I have seen the last of the things that are gone, brooded the poet Padraic Colum. But then so have we all. We have seen them clustered outside the plate-glass doors of offices or under the flapping canvas awnings ouside pubs, these last irreconcilables inhaling in the wind and rain. And the crazy thing is that they are acquiring a tattered dignity, which presumably was the last thing the authorities and the doctors thought would result when they got their ban on smoking in enclosed public spaces.

But what happens when their ranks thin, when eventually just one is left, as the last old Jacobite was left in some Paris café? Will our descendants need footnotes to appreciate the touching little human drama of the night Princess Margaret stubbed her fag out in the Papal Nuncio’s steak? Will they puzzle over the post-coital smoke (which the American columnist Florence King said was the thing she missed most about sex), or the cigarette denied a Texas prisoner as his last request before execution, as this was considered bad for his health? Will they just accept that or see it as the blackest of black humour?
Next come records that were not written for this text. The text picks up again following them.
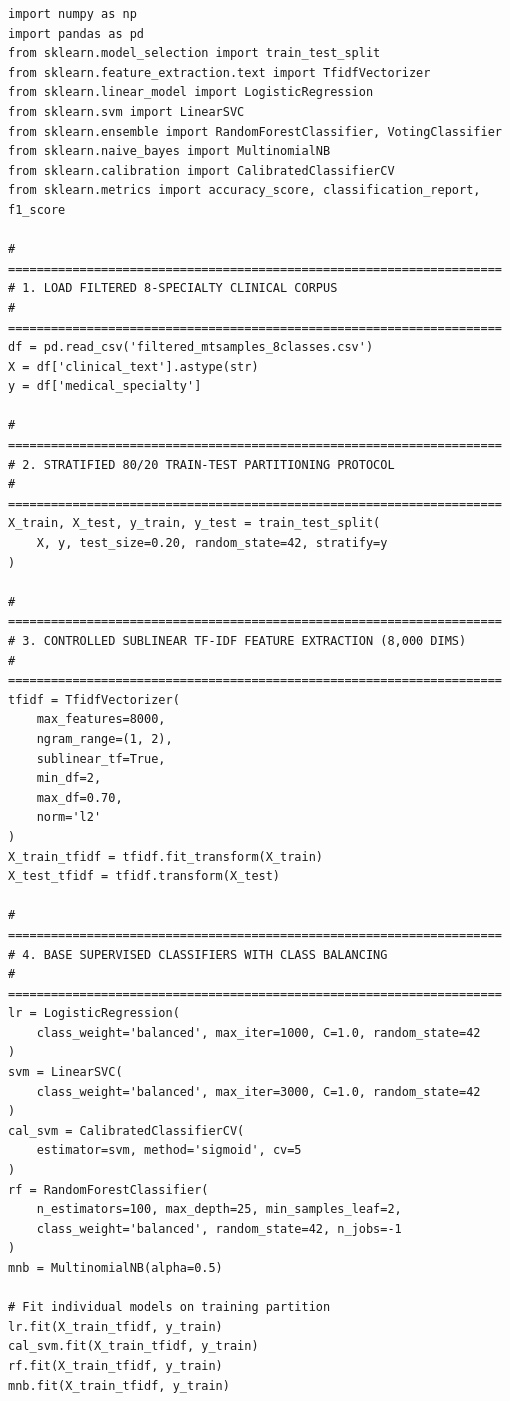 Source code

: \vspace{4pt}
\begin{footnotesize}
\begin{verbatim}
import numpy as np
import pandas as pd
from sklearn.model_selection import train_test_split
from sklearn.feature_extraction.text import TfidfVectorizer
from sklearn.linear_model import LogisticRegression
from sklearn.svm import LinearSVC
from sklearn.ensemble import RandomForestClassifier, VotingClassifier
from sklearn.naive_bayes import MultinomialNB
from sklearn.calibration import CalibratedClassifierCV
from sklearn.metrics import accuracy_score, classification_report, f1_score

# =====================================================================
# 1. LOAD FILTERED 8-SPECIALTY CLINICAL CORPUS
# =====================================================================
df = pd.read_csv('filtered_mtsamples_8classes.csv')
X = df['clinical_text'].astype(str)
y = df['medical_specialty']

# =====================================================================
# 2. STRATIFIED 80/20 TRAIN-TEST PARTITIONING PROTOCOL
# =====================================================================
X_train, X_test, y_train, y_test = train_test_split(
    X, y, test_size=0.20, random_state=42, stratify=y
)

# =====================================================================
# 3. CONTROLLED SUBLINEAR TF-IDF FEATURE EXTRACTION (8,000 DIMS)
# =====================================================================
tfidf = TfidfVectorizer(
    max_features=8000,
    ngram_range=(1, 2),
    sublinear_tf=True,
    min_df=2,
    max_df=0.70,
    norm='l2'
)
X_train_tfidf = tfidf.fit_transform(X_train)
X_test_tfidf = tfidf.transform(X_test)

# =====================================================================
# 4. BASE SUPERVISED CLASSIFIERS WITH CLASS BALANCING
# =====================================================================
lr = LogisticRegression(
    class_weight='balanced', max_iter=1000, C=1.0, random_state=42
)
svm = LinearSVC(
    class_weight='balanced', max_iter=3000, C=1.0, random_state=42
)
cal_svm = CalibratedClassifierCV(
    estimator=svm, method='sigmoid', cv=5
)
rf = RandomForestClassifier(
    n_estimators=100, max_depth=25, min_samples_leaf=2,
    class_weight='balanced', random_state=42, n_jobs=-1
)
mnb = MultinomialNB(alpha=0.5)

# Fit individual models on training partition
lr.fit(X_train_tfidf, y_train)
cal_svm.fit(X_train_tfidf, y_train)
rf.fit(X_train_tfidf, y_train)
mnb.fit(X_train_tfidf, y_train)


\end{verbatim}
\end{footnotesize}

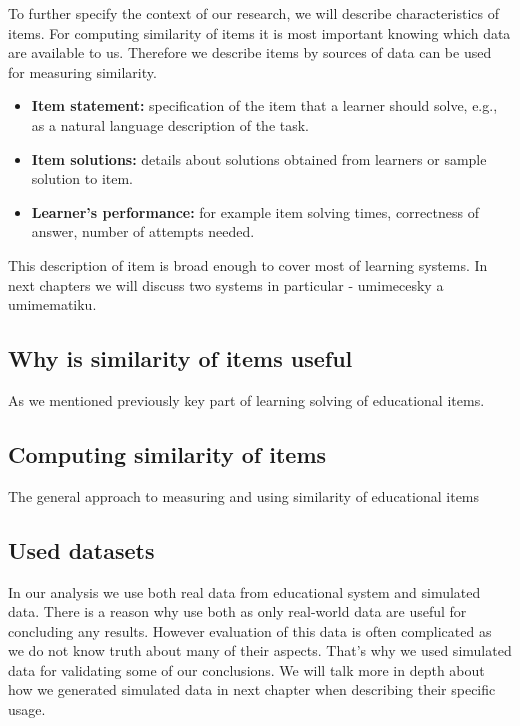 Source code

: \documentclass[
  digital, %
  table,   %
  nolof,     %
  nolot,     %
  nocover
]{fithesis3}
\begin{document}
To further specify the context of our research, we will describe
characteristics of items. For computing similarity of items it is most
important knowing which data are available to us. Therefore we describe
items by sources of data can be used for measuring similarity.

\begin{itemize}
\item
  \textbf{Item statement:} specification of the item that a learner
  should solve, e.g., as a natural language description of the task.
\item
  \textbf{Item solutions:} details about solutions obtained from
  learners or sample solution to item.
\item
  \textbf{Learner's performance:} for example item solving times,
  correctness of answer, number of attempts needed.
\end{itemize}

This description of item is broad enough to cover most of learning
systems. In next chapters we will discuss two systems in particular -
umimecesky a umimematiku.

\subsection{Why is similarity of items useful}\label{why-is-similarity-of-items-useful}


As we mentioned previously key part of learning solving of educational
items.

\subsection{Computing similarity of
items}\label{computing-similarity-of-items}


The general approach to measuring and using similarity of educational
items

\subsection{Used datasets}\label{used-datasets}



In our analysis we use both real data from educational system and
simulated data. There is a reason why use both as only real-world data
are useful for concluding any results. However evaluation of this data
is often complicated as we do not know truth about many of their
aspects. That's why we used simulated data for validating some of our
conclusions. We will talk more in depth about how we generated simulated
data in next chapter when describing their specific usage.
\end{document}
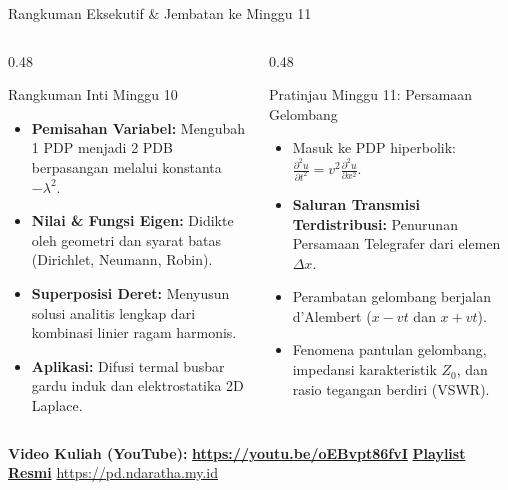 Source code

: \documentclass[aspectratio=169,10pt]{beamer}
\begin{document}
\begin{frame}{Rangkuman Eksekutif \& Jembatan ke Minggu 11}
  \begin{columns}[t]
    \begin{column}{0.48\textwidth}
      \begin{block}{Rangkuman Inti Minggu 10}
        \begin{itemize}
          \item \textbf{Pemisahan Variabel:} Mengubah 1 PDP menjadi 2 PDB berpasangan melalui konstanta $-\lambda^2$.
          \item \textbf{Nilai \& Fungsi Eigen:} Didikte oleh geometri dan syarat batas (Dirichlet, Neumann, Robin).
          \item \textbf{Superposisi Deret:} Menyusun solusi analitis lengkap dari kombinasi linier ragam harmonis.
          \item \textbf{Aplikasi:} Difusi termal busbar gardu induk dan elektrostatika 2D Laplace.
        \end{itemize}
      \end{block}
    \end{column}
    \begin{column}{0.48\textwidth}
      \begin{alertblock}{Pratinjau Minggu 11: Persamaan Gelombang}
        \begin{itemize}
          \item Masuk ke PDP hiperbolik: $\frac{\partial^2 u}{\partial t^2} = v^2 \frac{\partial^2 u}{\partial x^2}$.
          \item \textbf{Saluran Transmisi Terdistribusi:} Penurunan Persamaan Telegrafer dari elemen $\Delta x$.
          \item Perambatan gelombang berjalan d'Alembert ($x - vt$ dan $x + vt$).
          \item Fenomena pantulan gelombang, impedansi karakteristik $Z_0$, dan rasio tegangan berdiri (VSWR).
        \end{itemize}
      \end{alertblock}
    \end{column}
  \end{columns}
  \vspace{0.06cm}
  \begin{center}
    \scriptsize \textbf{Video Kuliah (YouTube):} {\color{red!80!black}\textbf{\url{https://youtu.be/oEBvpt86fvI}}} \quad \textbar \quad \href{https://www.youtube.com/playlist?list=PLS5oOZWXZeTw}{\color{unibblue}\textbf{Playlist Resmi}} \quad \textbar \quad \url{https://pd.ndaratha.my.id}
  \end{center}
\end{frame}
\end{document}
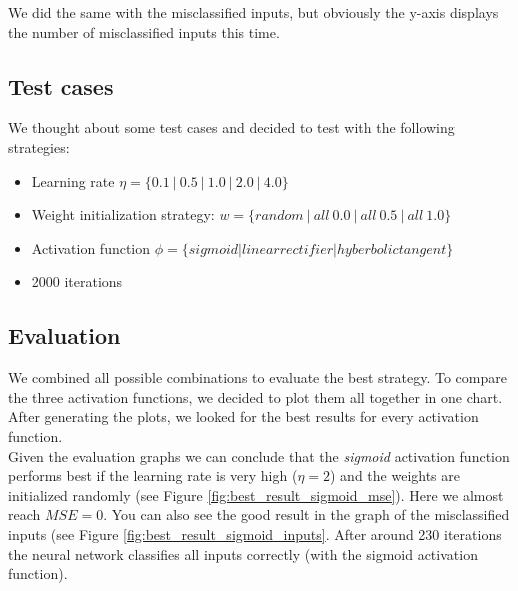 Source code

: \documentclass{article}
\begin{document}
We did the same with the misclassified inputs, but obviously the y-axis displays the number of misclassified inputs this time.

\subsection{Test cases}

We thought about some test cases and decided to test with the following strategies:

\begin{itemize}
\item{Learning rate $\eta = \{0.1\ |\ 0.5\ |\ 1.0\ |\ 2.0\ |\ 4.0 \}$}
\item{Weight initialization strategy: $w = \{ random\ |\ all\ 0.0\ |\ all\ 0.5\ |\ all\ 1.0\}$}
\item{Activation function $\phi = \{sigmoid | linear rectifier | hyberbolic tangent\}$}
\item{2000 iterations}
\end{itemize}

\subsection{Evaluation}
We combined all possible combinations to evaluate the best strategy.
To compare the three activation functions, we decided to plot them all together in one chart.
After generating the plots, we looked for the best results for every activation function.
\\

Given the evaluation graphs we can conclude that the \emph{sigmoid} activation function performs best if the learning rate is very high ($\eta = 2$) and the weights are initialized randomly (see Figure \ref{fig:best_result_sigmoid_mse}).  Here we almost reach $MSE = 0$. You can also see the good result in the graph of the misclassified inputs (see Figure \ref{fig:best_result_sigmoid_inputs}. After around 230 iterations the neural network classifies all inputs correctly (with the sigmoid activation function).
\end{document}
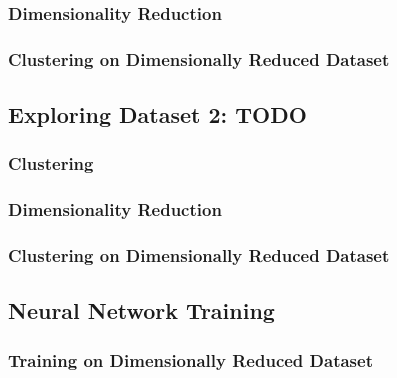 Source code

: \documentclass{sig-alternate}
\begin{document}
\subsubsection{Dimensionality Reduction}


\subsubsection{Clustering on Dimensionally Reduced Dataset}


\subsection{Exploring Dataset 2: TODO}

\subsubsection{Clustering}


\subsubsection{Dimensionality Reduction}


\subsubsection{Clustering on Dimensionally Reduced Dataset}



\subsection{Neural Network Training}


\subsubsection{Training on Dimensionally Reduced Dataset}
\end{document}
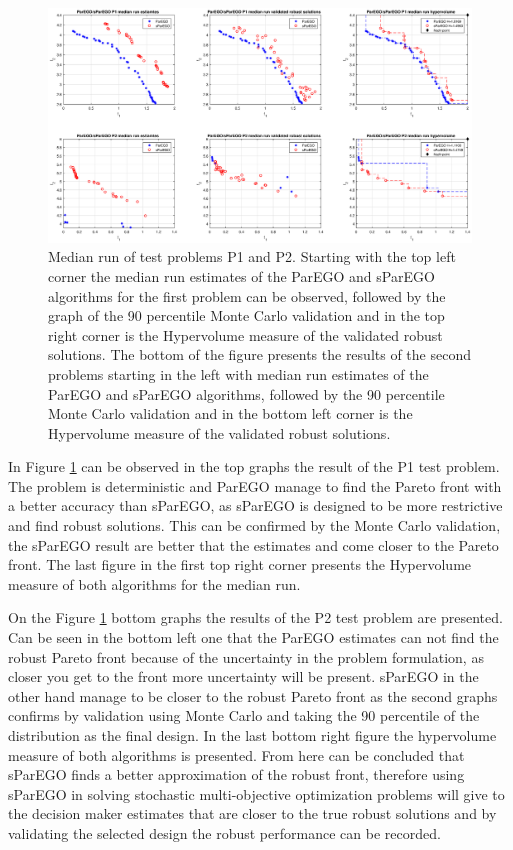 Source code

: \documentclass[10pt]{llncs}
\begin{document}
\begin{figure}[h]
\centering
\includegraphics[width=1.5\textwidth, center]{P1P2}
\caption{Median run of test problems P1 and P2. Starting with the top left corner the median run estimates of the ParEGO and sParEGO algorithms for the first problem can be observed, followed by the graph of the 90 percentile Monte Carlo validation and in the top right corner is the Hypervolume measure of the validated robust solutions. The bottom of the figure presents the results of the second problems starting in the left with median run estimates of the ParEGO and sParEGO algorithms, followed by the 90 percentile Monte Carlo validation and in the bottom left corner is the Hypervolume measure of the validated robust solutions.}
\label{fig:MedianRun}
\end{figure}

In Figure \ref{fig:MedianRun} can be observed in the top graphs the result of the P1 test problem. The problem is deterministic and ParEGO manage to find the Pareto front with a better accuracy than sParEGO, as sParEGO is designed to be more restrictive and find robust solutions. This can be confirmed by the Monte Carlo validation, the sParEGO result are better that the estimates and come closer to the Pareto front. The last figure in the first top right corner presents the Hypervolume measure of both algorithms for the median run.

On the Figure \ref{fig:MedianRun} bottom graphs the results of the P2 test problem are presented. Can be seen in the bottom left one that the ParEGO estimates can not find the robust Pareto front because of the uncertainty in the problem formulation, as closer you get to the front more uncertainty will be present. sParEGO in the other hand manage to be closer to the robust Pareto front as the second graphs confirms by validation using Monte Carlo and taking the 90 percentile of the distribution as the final design. In the last bottom right figure the hypervolume measure of both algorithms is presented. From here can be concluded that sParEGO finds a better approximation of the robust front, therefore using sParEGO in solving stochastic multi-objective optimization problems will give to the decision maker estimates that are closer to the true robust solutions and by validating the selected design the robust performance can be recorded.
    
\end{document}

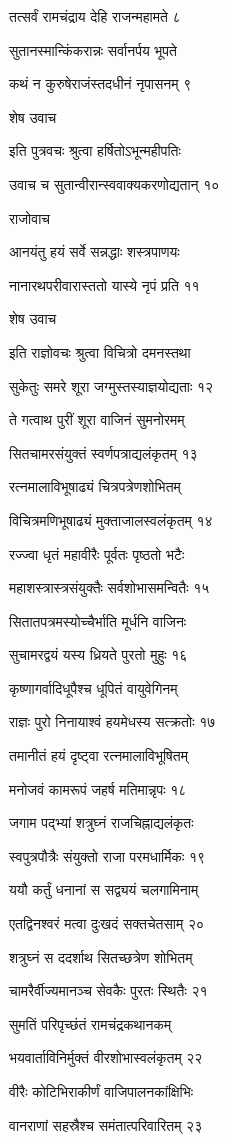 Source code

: तत्सर्वं रामचंद्राय देहि राजन्महामते ८

सुतानस्मान्किंकरान्नः सर्वानर्पय भूपते

कथं न कुरुषेराजंस्तदधीनं नृपासनम् ९

शेष उवाच

इति पुत्रवचः श्रुत्वा हर्षितोऽभून्महीपतिः

उवाच च सुतान्वीरान्स्ववाक्यकरणोद्यतान् १०

राजोवाच

आनयंतु हयं सर्वे सन्नद्धाः शस्त्रपाणयः

नानारथपरीवारास्ततो यास्ये नृपं प्रति ११

शेष उवाच

इति राज्ञोवचः श्रुत्वा विचित्रो दमनस्तथा

सुकेतुः समरे शूरा जग्मुस्तस्याज्ञयोद्यताः १२

ते गत्वाथ पुरीं शूरा वाजिनं सुमनोरमम्

सितचामरसंयुक्तं स्वर्णपत्राद्यलंकृतम् १३

रत्नमालाविभूषाढ्यं चित्रपत्रेणशोभितम्

विचित्रमणिभूषाढ्यं मुक्ताजालस्वलंकृतम् १४

रज्ज्वा धृतं महावीरैः पूर्वतः पृष्ठतो भटैः

महाशस्त्रास्त्रसंयुक्तैः सर्वशोभासमन्वितैः १५

सितातपत्रमस्योच्चैर्भाति मूर्धनि वाजिनः

सुचामरद्वयं यस्य ध्रियते पुरतो मुहुः १६

कृष्णागर्वादिधूपैश्च धूपितं वायुवेगिनम्

राज्ञः पुरो निनायाश्वं हयमेधस्य सत्क्रतोः १७

तमानीतं हयं दृष्ट्वा रत्नमालाविभूषितम्

मनोजवं कामरूपं जहर्ष मतिमान्नृपः १८

जगाम पद्भ्यां शत्रुघ्नं राजचिह्नाद्यलंकृतः

स्वपुत्रपौत्रैः संयुक्तो राजा परमधार्मिकः १९

ययौ कर्तुं धनानां स सद्व्ययं चलगामिनाम्

एतद्विनश्वरं मत्वा दुःखदं सक्तचेतसाम् २०

शत्रुघ्नं स ददर्शाथ सितच्छत्रेण शोभितम्

चामरैर्वीज्यमानञ्च सेवकैः पुरतः स्थितैः २१

सुमतिं परिपृच्छंतं रामचंद्रकथानकम्

भयवार्ताविनिर्मुक्तं वीरशोभास्वलंकृतम् २२

वीरैः कोटिभिराकीर्णं वाजिपालनकांक्षिभिः

वानराणां सहस्रैश्च समंतात्परिवारितम् २३

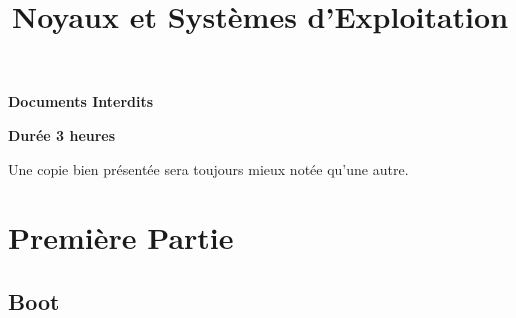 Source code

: %
%
%
%
%
%

%
%

%
%

\def\path{../../..}

%
%



%
%

\title{Noyaux et Syst\`emes d'Exploitation}

%
%

\rhead{}

%
%



%
%

\maketitle

%
%

\indentation{}

%
%

\begin{center}

\textbf{Documents Interdits}

\textbf{Dur\'ee 3 heures}

\scriptsize{Une copie bien pr\'esent\'ee sera toujours mieux not\'ee
            qu'une autre.}

\end{center}

%
%

%
%

\section{Premi\`ere Partie
         {\hfill{} }}

\subsection{Boot
            {\hfill{} }}


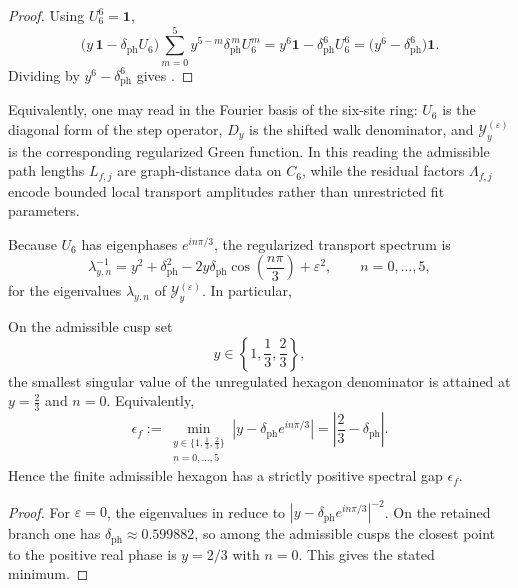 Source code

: \begin{proof}
Using $U_6^6=\mathbf 1$,
\[
\bigl(y\,\mathbf 1-\delta_{\mathrm{ph}}U_6\bigr)
\sum_{m=0}^{5}y^{5-m}\delta_{\mathrm{ph}}^{\,m}U_6^m
=
y^6\mathbf 1-\delta_{\mathrm{ph}}^6U_6^6
=
\bigl(y^6-\delta_{\mathrm{ph}}^6\bigr)\mathbf 1.
\]
Dividing by $y^6-\delta_{\mathrm{ph}}^6$ gives .
\end{proof}

Equivalently, one may read  in the Fourier basis of the six-site ring: $U_6$ is the diagonal form of the step operator, $D_y$ is the shifted walk denominator, and $\mathcal Y_y^{(\varepsilon)}$ is the corresponding regularized Green function. In this reading the admissible path lengths $L_{f,j}$ are graph-distance data on $C_6$, while the residual factors $\Lambda_{f,j}$ encode bounded local transport amplitudes rather than unrestricted fit parameters.

Because $U_6$ has eigenphases $e^{in\pi/3}$, the regularized transport spectrum is
\begin{equation}
\label{eq:transport-spectrum}
\lambda_{y,n}^{-1}
=
y^2+\delta_{\mathrm{ph}}^2-2y\delta_{\mathrm{ph}}\cos\!\left(\frac{n\pi}{3}\right)+\varepsilon^2,
\qquad
n=0,\dots,5,
\end{equation}
for the eigenvalues $\lambda_{y,n}$ of $\mathcal Y_y^{(\varepsilon)}$. In particular,
\begin{lemma}
\label{lem:finite-admissible-hexagon-gap}
On the admissible cusp set
\[
y\in\left\{1,\frac13,\frac23\right\},
\]
the smallest singular value of the unregulated hexagon denominator is attained at $y=\frac23$ and $n=0$. Equivalently,
\[
\epsilon_f
:=
\min_{\substack{y\in\{1,\frac13,\frac23\}\\ n=0,\dots,5}}
\left|y-\delta_{\mathrm{ph}}e^{in\pi/3}\right|
=
\left|\frac23-\delta_{\mathrm{ph}}\right|.
\]
Hence the finite admissible hexagon has a strictly positive spectral gap $\epsilon_f$.
\end{lemma}

\begin{proof}
For $\varepsilon=0$, the eigenvalues in  reduce to $|y-\delta_{\mathrm{ph}}e^{in\pi/3}|^{-2}$. On the retained branch one has $\delta_{\mathrm{ph}}\approx \num{0.599882}$, so among the admissible cusps the closest point to the positive real phase is $y=2/3$ with $n=0$. This gives the stated minimum.
\end{proof}

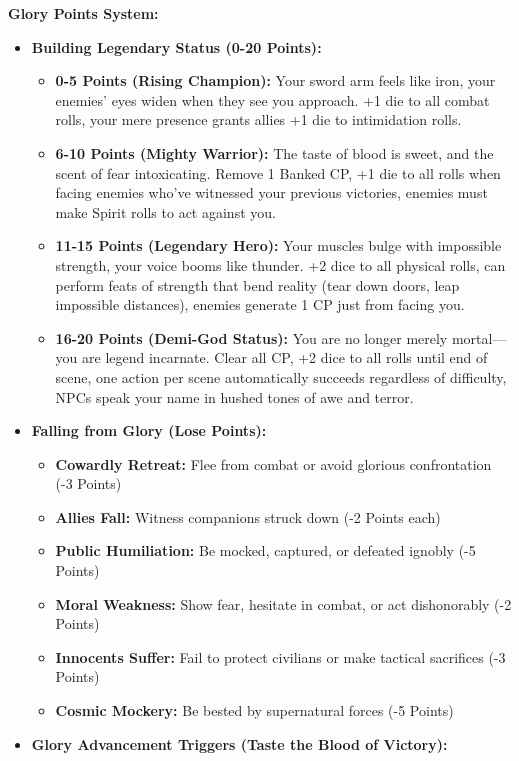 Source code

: \documentclass[11pt]{article}
\begin{document}
\textbf{Glory Points System:}
\begin{itemize}
\item \textbf{Building Legendary Status (0-20 Points):}
  \begin{itemize}
  \item \textbf{0-5 Points (Rising Champion):} Your sword arm feels like iron, your enemies' eyes widen when they see you approach. +1 die to all combat rolls, your mere presence grants allies +1 die to intimidation rolls.
  \item \textbf{6-10 Points (Mighty Warrior):} The taste of blood is sweet, and the scent of fear intoxicating. Remove 1 Banked CP, +1 die to all rolls when facing enemies who've witnessed your previous victories, enemies must make Spirit rolls to act against you.
  \item \textbf{11-15 Points (Legendary Hero):} Your muscles bulge with impossible strength, your voice booms like thunder. +2 dice to all physical rolls, can perform feats of strength that bend reality (tear down doors, leap impossible distances), enemies generate 1 CP just from facing you.
  \item \textbf{16-20 Points (Demi-God Status):} You are no longer merely mortal—you are legend incarnate. Clear all CP, +2 dice to all rolls until end of scene, one action per scene automatically succeeds regardless of difficulty, NPCs speak your name in hushed tones of awe and terror.
  \end{itemize}
\item \textbf{Falling from Glory (Lose Points):}
  \begin{itemize}
  \item \textbf{Cowardly Retreat:} Flee from combat or avoid glorious confrontation (-3 Points)
  \item \textbf{Allies Fall:} Witness companions struck down (-2 Points each)
  \item \textbf{Public Humiliation:} Be mocked, captured, or defeated ignobly (-5 Points)
  \item \textbf{Moral Weakness:} Show fear, hesitate in combat, or act dishonorably (-2 Points)
  \item \textbf{Innocents Suffer:} Fail to protect civilians or make tactical sacrifices (-3 Points)
  \item \textbf{Cosmic Mockery:} Be bested by supernatural forces (-5 Points)
  \end{itemize}
\item \textbf{Glory Advancement Triggers (Taste the Blood of Victory):}

\end{itemize}
\end{document}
The young already need glossaries to understand coffin nails and gaspers; they need to have the kindness of Woodbine Willy explained, the vicar who moved through the Trenches distributing fags; and as for jokes involving the slogans ‘cool as a mountain stream’ or ‘You’re never alone with a Strand’, a campaign which failed as punters actually came to associate the brand with loneliness, they just look on blankly. For a whole sub-culture is disappearing, which provided us with metaphor, humour (and death), just as that around witchcraft and the sanitation of castles disappeared.